▶ EXERCISE GOAL
Skip the pictures and copy all the data that follows exactly.

── DATA SHOWN ──

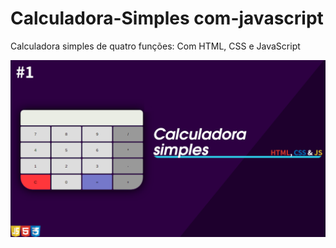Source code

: # Calculadora-Simples com-javascript
<p>Calculadora simples de quatro funções:
  Com HTML, CSS e JavaScript</p>
<img src="./img/calculadora.png" alt="calcuadora">
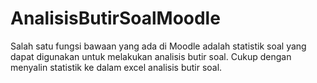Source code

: # AnalisisButirSoalMoodle
Salah satu fungsi bawaan yang ada di Moodle adalah statistik soal yang dapat digunakan untuk melakukan analisis butir soal. Cukup dengan menyalin statistik ke dalam excel analisis butir soal.

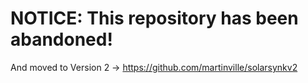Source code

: # NOTICE: This repository has been abandoned!
And moved to Version 2 -> https://github.com/martinville/solarsynkv2


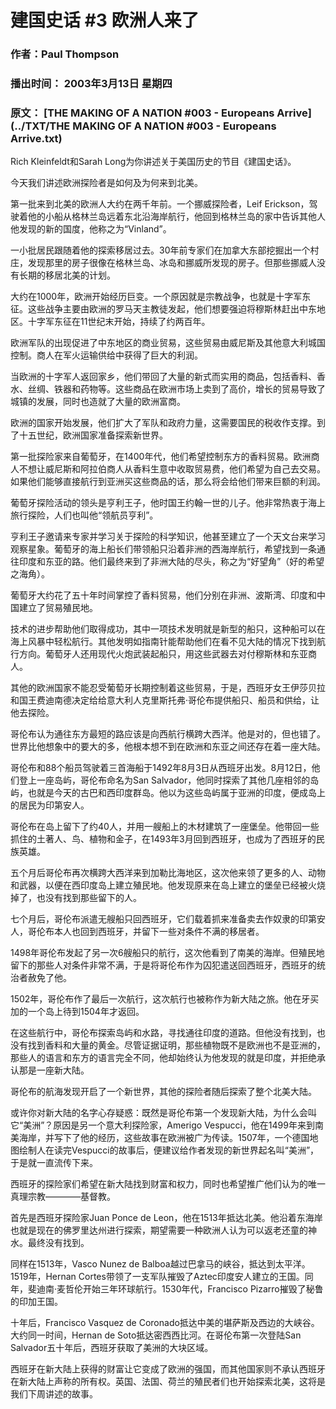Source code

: # 建国史话 #3 欧洲人来了

### 作者：Paul Thompson

### 播出时间： 2003年3月13日 星期四

### 原文： [THE MAKING OF A NATION #003 - Europeans Arrive](../TXT/THE MAKING OF A NATION #003 - Europeans Arrive.txt)

Rich Kleinfeldt和Sarah Long为你讲述关于美国历史的节目《建国史话》。

今天我们讲述欧洲探险者是如何及为何来到北美。

第一批来到北美的欧洲人大约在两千年前。一个挪威探险者，Leif Erickson，驾驶着他的小船从格林兰岛远着东北沿海岸航行，他回到格林兰岛的家中告诉其他人他发现的新的国度，他称之为“Vinland”。

一小批居民跟随着他的探索移居过去。30年前专家们在加拿大东部挖掘出一个村庄，发现那里的房子很像在格林兰岛、冰岛和挪威所发现的房子。但那些挪威人没有长期的移居北美的计划。

大约在1000年，欧洲开始经历巨变。一个原因就是宗教战争，也就是十字军东征。这些战争主要由欧洲的罗马天主教徒发起，他们想要强迫将穆斯林赶出中东地区。十字军东征在11世纪末开始，持续了约两百年。

欧洲军队的出现促进了中东地区的商业贸易，这些贸易由威尼斯及其他意大利城国控制。商人在军火运输供给中获得了巨大的利润。

当欧洲的十字军人返回家乡，他们带回了大量的新式而实用的商品，包括香料、香水、丝绸、铁器和药物等。这些商品在欧洲市场上卖到了高价，增长的贸易导致了城镇的发展，同时也造就了大量的欧洲富商。

欧洲的国家开始发展，他们扩大了军队和政府力量，这需要国民的税收作支撑。到了十五世纪，欧洲国家准备探索新世界。

第一批探险家来自葡萄牙，在1400年代，他们希望控制东方的香料贸易。欧洲商人不想让威尼斯和阿拉伯商人从香料生意中收取贸易费，他们希望为自己去交易。如果他们能够直接航行到亚洲买这些商品的话，那么将会给他们带来巨额的利润。

葡萄牙探险活动的领头是亨利王子，他时国王约翰一世的儿子。他非常热衷于海上旅行探险，人们也叫他“领航员亨利”。

亨利王子邀请来专家并学习关于探险的科学知识，他甚至建立了一个天文台来学习观察星象。葡萄牙的海上船长们带领船只沿着非洲的西海岸航行，希望找到一条通往印度和东亚的路。他们最终来到了非洲大陆的尽头，称之为“好望角”（好的希望之海角）。

葡萄牙大约花了五十年时间掌控了香料贸易，他们分别在非洲、波斯湾、印度和中国建立了贸易殖民地。

技术的进步帮助他们取得成功，其中一项技术发明就是新型的船只，这种船可以在海上风暴中轻松航行。其他发明如指南针能帮助他们在看不见大陆的情况下找到航行方向。葡萄牙人还用现代火炮武装起船只，用这些武器去对付穆斯林和东亚商人。

其他的欧洲国家不能忍受葡萄牙长期控制着这些贸易，于是，西班牙女王伊莎贝拉和国王费迪南德决定给给意大利人克里斯托弗·哥伦布提供船只、船员和供给，让他去探险。

哥伦布认为通往东方最短的路应该是向西航行横跨大西洋。他是对的，但也错了。世界比他想象中的要大的多，他根本想不到在欧洲和东亚之间还存在着一座大陆。

哥伦布和88个船员驾驶着三首海船于1492年8月3日从西班牙出发。8月12日，他们登上一座岛屿，哥伦布命名为San Salvador，他同时探索了其他几座相邻的岛屿，也就是今天的古巴和西印度群岛。他以为这些岛屿属于亚洲的印度，便成岛上的居民为印第安人。

哥伦布在岛上留下了约40人，并用一艘船上的木材建筑了一座堡垒。他带回一些抓住的土著人、鸟、植物和金子，在1493年3月回到西班牙，也成为了西班牙的民族英雄。

五个月后哥伦布再次横跨大西洋来到加勒比海地区，这次他来领了更多的人、动物和武器，以便在西印度岛上建立殖民地。他发现原来在岛上建立的堡垒已经被火烧掉了，也没有找到那些留下的人。

七个月后，哥伦布派遣无艘船只回西班牙，它们载着抓来准备卖去作奴隶的印第安人，哥伦布本人也回到西班牙，并留下一些对条件不满的移居者。

1498年哥伦布发起了另一次6艘船只的航行，这次他看到了南美的海岸。但殖民地留下的那些人对条件非常不满，于是将哥伦布作为囚犯遣送回西班牙，西班牙的统治者赦免了他。

1502年，哥伦布作了最后一次航行，这次航行也被称作为新大陆之旅。他在牙买加的一个岛上待到1504年才返回。

在这些航行中，哥伦布探索岛屿和水路，寻找通往印度的道路。但他没有找到，也没有找到香料和大量的黄金。尽管证据证明，那些植物既不是欧洲也不是亚洲的，那些人的语言和东方的语言完全不同，他却始终认为他发现的就是印度，并拒绝承认那是一座新大陆。

哥伦布的航海发现开启了一个新世界，其他的探险者随后探索了整个北美大陆。

或许你对新大陆的名字心存疑惑：既然是哥伦布第一个发现新大陆，为什么会叫它“美洲”？原因是另一个意大利探险家，Amerigo Vespucci，他在1499年来到南美海岸，并写下了他的经历，这些故事在欧洲被广为传读。1507年，一个德国地图绘制人在读完Vespucci的故事后，便建议给作者发现的新世界起名叫“美洲”，于是就一直流传下来。

西班牙的探险家们希望在新大陆找到财富和权力，同时也希望推广他们认为的唯一真理宗教————基督教。

首先是西班牙探险家Juan Ponce de Leon，他在1513年抵达北美。他沿着东海岸也就是现在的佛罗里达州进行探索，期望需要一种欧洲人认为可以返老还童的神水。最终没有找到。

同样在1513年，Vasco Nunez de Balboa越过巴拿马的峡谷，抵达到太平洋。1519年，Hernan Cortes带领了一支军队摧毁了Aztec印度安人建立的王国。同年，斐迪南·麦哲伦开始三年环球航行。1530年代，Francisco Pizarro摧毁了秘鲁的印加王国。

十年后，Francisco Vasquez de Coronado抵达中美的堪萨斯及西边的大峡谷。大约同一时间，Hernan de Soto抵达密西西比河。在哥伦布第一次登陆San Salvador五十年后，西班牙获取了美洲的大块区域。

西班牙在新大陆上获得的财富让它变成了欧洲的强国，而其他国家则不承认西班牙在新大陆上声称的所有权。英国、法国、荷兰的殖民者们也开始探索北美，这将是我们下周讲述的故事。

───

▶ TASK ANSWER
Source code

: # Calculadora-Simples com-javascript
<p>Calculadora simples de quatro funções:
  Com HTML, CSS e JavaScript</p>
<img src="./img/calculadora.png" alt="calcuadora">
Source code

: # AnalisisButirSoalMoodle
Salah satu fungsi bawaan yang ada di Moodle adalah statistik soal yang dapat digunakan untuk melakukan analisis butir soal. Cukup dengan menyalin statistik ke dalam excel analisis butir soal.

Source code

: # NOTICE: This repository has been abandoned!
And moved to Version 2 -> https://github.com/martinville/solarsynkv2


Source code

: # 建国史话 #3 欧洲人来了

### 作者：Paul Thompson

### 播出时间： 2003年3月13日 星期四

### 原文： [THE MAKING OF A NATION #003 - Europeans Arrive](../TXT/THE MAKING OF A NATION #003 - Europeans Arrive.txt)

Rich Kleinfeldt和Sarah Long为你讲述关于美国历史的节目《建国史话》。

今天我们讲述欧洲探险者是如何及为何来到北美。

第一批来到北美的欧洲人大约在两千年前。一个挪威探险者，Leif Erickson，驾驶着他的小船从格林兰岛远着东北沿海岸航行，他回到格林兰岛的家中告诉其他人他发现的新的国度，他称之为“Vinland”。

一小批居民跟随着他的探索移居过去。30年前专家们在加拿大东部挖掘出一个村庄，发现那里的房子很像在格林兰岛、冰岛和挪威所发现的房子。但那些挪威人没有长期的移居北美的计划。

大约在1000年，欧洲开始经历巨变。一个原因就是宗教战争，也就是十字军东征。这些战争主要由欧洲的罗马天主教徒发起，他们想要强迫将穆斯林赶出中东地区。十字军东征在11世纪末开始，持续了约两百年。

欧洲军队的出现促进了中东地区的商业贸易，这些贸易由威尼斯及其他意大利城国控制。商人在军火运输供给中获得了巨大的利润。

当欧洲的十字军人返回家乡，他们带回了大量的新式而实用的商品，包括香料、香水、丝绸、铁器和药物等。这些商品在欧洲市场上卖到了高价，增长的贸易导致了城镇的发展，同时也造就了大量的欧洲富商。

欧洲的国家开始发展，他们扩大了军队和政府力量，这需要国民的税收作支撑。到了十五世纪，欧洲国家准备探索新世界。

第一批探险家来自葡萄牙，在1400年代，他们希望控制东方的香料贸易。欧洲商人不想让威尼斯和阿拉伯商人从香料生意中收取贸易费，他们希望为自己去交易。如果他们能够直接航行到亚洲买这些商品的话，那么将会给他们带来巨额的利润。

葡萄牙探险活动的领头是亨利王子，他时国王约翰一世的儿子。他非常热衷于海上旅行探险，人们也叫他“领航员亨利”。

亨利王子邀请来专家并学习关于探险的科学知识，他甚至建立了一个天文台来学习观察星象。葡萄牙的海上船长们带领船只沿着非洲的西海岸航行，希望找到一条通往印度和东亚的路。他们最终来到了非洲大陆的尽头，称之为“好望角”（好的希望之海角）。

葡萄牙大约花了五十年时间掌控了香料贸易，他们分别在非洲、波斯湾、印度和中国建立了贸易殖民地。

技术的进步帮助他们取得成功，其中一项技术发明就是新型的船只，这种船可以在海上风暴中轻松航行。其他发明如指南针能帮助他们在看不见大陆的情况下找到航行方向。葡萄牙人还用现代火炮武装起船只，用这些武器去对付穆斯林和东亚商人。

其他的欧洲国家不能忍受葡萄牙长期控制着这些贸易，于是，西班牙女王伊莎贝拉和国王费迪南德决定给给意大利人克里斯托弗·哥伦布提供船只、船员和供给，让他去探险。

哥伦布认为通往东方最短的路应该是向西航行横跨大西洋。他是对的，但也错了。世界比他想象中的要大的多，他根本想不到在欧洲和东亚之间还存在着一座大陆。

哥伦布和88个船员驾驶着三首海船于1492年8月3日从西班牙出发。8月12日，他们登上一座岛屿，哥伦布命名为San Salvador，他同时探索了其他几座相邻的岛屿，也就是今天的古巴和西印度群岛。他以为这些岛屿属于亚洲的印度，便成岛上的居民为印第安人。

哥伦布在岛上留下了约40人，并用一艘船上的木材建筑了一座堡垒。他带回一些抓住的土著人、鸟、植物和金子，在1493年3月回到西班牙，也成为了西班牙的民族英雄。

五个月后哥伦布再次横跨大西洋来到加勒比海地区，这次他来领了更多的人、动物和武器，以便在西印度岛上建立殖民地。他发现原来在岛上建立的堡垒已经被火烧掉了，也没有找到那些留下的人。

七个月后，哥伦布派遣无艘船只回西班牙，它们载着抓来准备卖去作奴隶的印第安人，哥伦布本人也回到西班牙，并留下一些对条件不满的移居者。

1498年哥伦布发起了另一次6艘船只的航行，这次他看到了南美的海岸。但殖民地留下的那些人对条件非常不满，于是将哥伦布作为囚犯遣送回西班牙，西班牙的统治者赦免了他。

1502年，哥伦布作了最后一次航行，这次航行也被称作为新大陆之旅。他在牙买加的一个岛上待到1504年才返回。

在这些航行中，哥伦布探索岛屿和水路，寻找通往印度的道路。但他没有找到，也没有找到香料和大量的黄金。尽管证据证明，那些植物既不是欧洲也不是亚洲的，那些人的语言和东方的语言完全不同，他却始终认为他发现的就是印度，并拒绝承认那是一座新大陆。

哥伦布的航海发现开启了一个新世界，其他的探险者随后探索了整个北美大陆。

或许你对新大陆的名字心存疑惑：既然是哥伦布第一个发现新大陆，为什么会叫它“美洲”？原因是另一个意大利探险家，Amerigo Vespucci，他在1499年来到南美海岸，并写下了他的经历，这些故事在欧洲被广为传读。1507年，一个德国地图绘制人在读完Vespucci的故事后，便建议给作者发现的新世界起名叫“美洲”，于是就一直流传下来。

西班牙的探险家们希望在新大陆找到财富和权力，同时也希望推广他们认为的唯一真理宗教————基督教。

首先是西班牙探险家Juan Ponce de Leon，他在1513年抵达北美。他沿着东海岸也就是现在的佛罗里达州进行探索，期望需要一种欧洲人认为可以返老还童的神水。最终没有找到。

同样在1513年，Vasco Nunez de Balboa越过巴拿马的峡谷，抵达到太平洋。1519年，Hernan Cortes带领了一支军队摧毁了Aztec印度安人建立的王国。同年，斐迪南·麦哲伦开始三年环球航行。1530年代，Francisco Pizarro摧毁了秘鲁的印加王国。

十年后，Francisco Vasquez de Coronado抵达中美的堪萨斯及西边的大峡谷。大约同一时间，Hernan de Soto抵达密西西比河。在哥伦布第一次登陆San Salvador五十年后，西班牙获取了美洲的大块区域。

西班牙在新大陆上获得的财富让它变成了欧洲的强国，而其他国家则不承认西班牙在新大陆上声称的所有权。英国、法国、荷兰的殖民者们也开始探索北美，这将是我们下周讲述的故事。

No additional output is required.